Records for this task section start

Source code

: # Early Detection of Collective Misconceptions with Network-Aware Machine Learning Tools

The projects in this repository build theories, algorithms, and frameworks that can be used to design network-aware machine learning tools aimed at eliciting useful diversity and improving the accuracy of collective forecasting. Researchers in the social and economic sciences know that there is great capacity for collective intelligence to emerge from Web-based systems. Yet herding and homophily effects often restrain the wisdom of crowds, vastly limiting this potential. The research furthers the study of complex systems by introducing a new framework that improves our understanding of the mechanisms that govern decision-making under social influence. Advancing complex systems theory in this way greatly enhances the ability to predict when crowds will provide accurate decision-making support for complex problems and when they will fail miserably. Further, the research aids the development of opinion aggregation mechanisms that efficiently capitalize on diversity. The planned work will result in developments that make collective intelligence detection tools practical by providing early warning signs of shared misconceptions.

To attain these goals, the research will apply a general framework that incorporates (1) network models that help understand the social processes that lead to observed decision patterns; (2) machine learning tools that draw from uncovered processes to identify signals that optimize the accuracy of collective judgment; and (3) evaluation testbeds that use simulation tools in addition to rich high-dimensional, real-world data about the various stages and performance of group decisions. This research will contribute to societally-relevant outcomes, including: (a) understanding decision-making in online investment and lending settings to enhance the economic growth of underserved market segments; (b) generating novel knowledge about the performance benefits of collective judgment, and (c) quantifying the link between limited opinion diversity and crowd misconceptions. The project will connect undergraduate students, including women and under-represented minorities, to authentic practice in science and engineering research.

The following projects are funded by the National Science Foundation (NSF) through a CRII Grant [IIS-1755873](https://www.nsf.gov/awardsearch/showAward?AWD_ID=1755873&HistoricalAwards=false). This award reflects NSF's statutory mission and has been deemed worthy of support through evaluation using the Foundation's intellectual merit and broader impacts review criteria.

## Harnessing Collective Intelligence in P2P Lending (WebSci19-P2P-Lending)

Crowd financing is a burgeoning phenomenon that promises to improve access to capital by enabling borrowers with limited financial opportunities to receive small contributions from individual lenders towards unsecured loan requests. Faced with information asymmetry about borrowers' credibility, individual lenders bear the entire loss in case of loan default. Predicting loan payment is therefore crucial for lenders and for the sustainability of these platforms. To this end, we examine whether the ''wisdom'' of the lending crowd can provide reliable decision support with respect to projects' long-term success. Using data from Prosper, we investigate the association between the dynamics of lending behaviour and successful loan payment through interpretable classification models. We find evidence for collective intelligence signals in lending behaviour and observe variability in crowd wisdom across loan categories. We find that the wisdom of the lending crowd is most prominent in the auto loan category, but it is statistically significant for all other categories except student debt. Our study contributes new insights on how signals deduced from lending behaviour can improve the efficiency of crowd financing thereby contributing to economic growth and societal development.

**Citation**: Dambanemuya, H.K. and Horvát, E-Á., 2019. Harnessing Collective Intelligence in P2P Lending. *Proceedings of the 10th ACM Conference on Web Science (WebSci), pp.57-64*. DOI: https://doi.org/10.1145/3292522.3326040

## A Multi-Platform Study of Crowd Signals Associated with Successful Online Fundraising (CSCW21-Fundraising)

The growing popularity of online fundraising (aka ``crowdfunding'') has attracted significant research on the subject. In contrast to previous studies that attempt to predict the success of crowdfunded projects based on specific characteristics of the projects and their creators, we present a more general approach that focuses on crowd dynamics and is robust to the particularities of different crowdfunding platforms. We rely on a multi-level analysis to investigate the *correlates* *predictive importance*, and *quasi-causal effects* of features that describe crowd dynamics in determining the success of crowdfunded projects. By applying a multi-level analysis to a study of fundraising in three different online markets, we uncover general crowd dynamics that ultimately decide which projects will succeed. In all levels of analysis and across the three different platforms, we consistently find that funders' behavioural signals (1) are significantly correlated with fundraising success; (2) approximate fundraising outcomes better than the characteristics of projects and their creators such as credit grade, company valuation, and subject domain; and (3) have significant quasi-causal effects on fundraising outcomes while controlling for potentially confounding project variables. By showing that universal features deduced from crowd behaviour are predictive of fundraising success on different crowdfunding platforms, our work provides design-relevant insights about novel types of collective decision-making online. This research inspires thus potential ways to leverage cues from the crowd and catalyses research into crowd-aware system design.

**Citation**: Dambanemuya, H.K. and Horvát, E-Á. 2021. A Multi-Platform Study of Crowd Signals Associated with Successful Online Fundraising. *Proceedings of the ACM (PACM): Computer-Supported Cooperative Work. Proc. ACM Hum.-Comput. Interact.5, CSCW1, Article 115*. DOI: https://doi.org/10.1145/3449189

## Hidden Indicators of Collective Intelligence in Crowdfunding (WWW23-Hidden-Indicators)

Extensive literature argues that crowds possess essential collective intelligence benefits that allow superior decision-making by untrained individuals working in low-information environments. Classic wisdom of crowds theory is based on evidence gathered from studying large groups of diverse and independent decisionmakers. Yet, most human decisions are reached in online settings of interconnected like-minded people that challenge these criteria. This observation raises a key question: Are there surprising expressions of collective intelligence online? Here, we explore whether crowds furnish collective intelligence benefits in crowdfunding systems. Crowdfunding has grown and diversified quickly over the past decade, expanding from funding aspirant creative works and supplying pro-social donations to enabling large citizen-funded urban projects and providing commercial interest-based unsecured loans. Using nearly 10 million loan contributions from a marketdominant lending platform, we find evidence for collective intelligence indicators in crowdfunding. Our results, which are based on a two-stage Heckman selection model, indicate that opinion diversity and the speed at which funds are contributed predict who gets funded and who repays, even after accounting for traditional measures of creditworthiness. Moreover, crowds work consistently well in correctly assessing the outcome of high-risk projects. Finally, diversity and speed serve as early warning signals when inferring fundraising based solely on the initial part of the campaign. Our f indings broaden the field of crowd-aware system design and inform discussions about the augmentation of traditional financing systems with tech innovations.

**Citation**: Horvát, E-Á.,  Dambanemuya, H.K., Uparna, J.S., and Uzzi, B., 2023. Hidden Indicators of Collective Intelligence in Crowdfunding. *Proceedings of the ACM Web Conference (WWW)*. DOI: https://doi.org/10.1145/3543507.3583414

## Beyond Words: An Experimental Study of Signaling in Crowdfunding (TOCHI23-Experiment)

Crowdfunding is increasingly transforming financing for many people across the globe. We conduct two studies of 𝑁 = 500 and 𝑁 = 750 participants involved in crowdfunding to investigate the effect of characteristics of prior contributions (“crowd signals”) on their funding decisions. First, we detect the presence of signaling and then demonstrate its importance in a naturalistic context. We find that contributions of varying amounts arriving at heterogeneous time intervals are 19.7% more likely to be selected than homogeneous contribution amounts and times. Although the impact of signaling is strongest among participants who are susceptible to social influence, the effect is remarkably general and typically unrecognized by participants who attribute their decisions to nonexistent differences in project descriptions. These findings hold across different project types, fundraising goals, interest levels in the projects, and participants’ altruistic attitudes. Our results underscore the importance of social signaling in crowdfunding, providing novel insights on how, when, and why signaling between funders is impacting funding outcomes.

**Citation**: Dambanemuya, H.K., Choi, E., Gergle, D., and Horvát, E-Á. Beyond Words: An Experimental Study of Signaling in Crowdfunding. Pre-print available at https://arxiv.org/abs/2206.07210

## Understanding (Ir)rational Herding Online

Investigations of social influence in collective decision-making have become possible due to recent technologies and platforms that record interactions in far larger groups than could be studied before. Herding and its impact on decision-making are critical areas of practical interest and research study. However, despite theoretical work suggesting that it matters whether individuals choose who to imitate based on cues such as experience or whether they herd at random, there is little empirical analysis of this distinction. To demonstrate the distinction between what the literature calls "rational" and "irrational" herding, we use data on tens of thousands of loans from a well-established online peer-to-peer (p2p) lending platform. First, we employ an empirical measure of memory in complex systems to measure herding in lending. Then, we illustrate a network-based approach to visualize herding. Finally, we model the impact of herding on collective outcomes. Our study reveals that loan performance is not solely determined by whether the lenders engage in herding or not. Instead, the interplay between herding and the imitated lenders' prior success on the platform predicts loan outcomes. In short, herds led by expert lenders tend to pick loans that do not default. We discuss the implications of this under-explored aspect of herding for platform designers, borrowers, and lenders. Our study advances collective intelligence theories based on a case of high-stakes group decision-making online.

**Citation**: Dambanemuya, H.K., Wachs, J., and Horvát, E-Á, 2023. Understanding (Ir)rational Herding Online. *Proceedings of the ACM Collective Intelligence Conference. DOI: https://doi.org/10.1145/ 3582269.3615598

Records for this task section end

▶ What is required
Filter the entries above down to the lines that contain "Horvát".

▶ Response area
**Citation**: Dambanemuya, H.K. and Horvát, E-Á., 2019. Harnessing Collective Intelligence in P2P Lending. *Proceedings of the 10th ACM Conference on Web Science (WebSci), pp.57-64*. DOI: https://doi.org/10.1145/3292522.3326040
**Citation**: Dambanemuya, H.K. and Horvát, E-Á. 2021. A Multi-Platform Study of Crowd Signals Associated with Successful Online Fundraising. *Proceedings of the ACM (PACM): Computer-Supported Cooperative Work. Proc. ACM Hum.-Comput. Interact.5, CSCW1, Article 115*. DOI: https://doi.org/10.1145/3449189
**Citation**: Horvát, E-Á.,  Dambanemuya, H.K., Uparna, J.S., and Uzzi, B., 2023. Hidden Indicators of Collective Intelligence in Crowdfunding. *Proceedings of the ACM Web Conference (WWW)*. DOI: https://doi.org/10.1145/3543507.3583414
**Citation**: Dambanemuya, H.K., Choi, E., Gergle, D., and Horvát, E-Á. Beyond Words: An Experimental Study of Signaling in Crowdfunding. Pre-print available at https://arxiv.org/abs/2206.07210
**Citation**: Dambanemuya, H.K., Wachs, J., and Horvát, E-Á, 2023. Understanding (Ir)rational Herding Online. *Proceedings of the ACM Collective Intelligence Conference. DOI: https://doi.org/10.1145/ 3582269.3615598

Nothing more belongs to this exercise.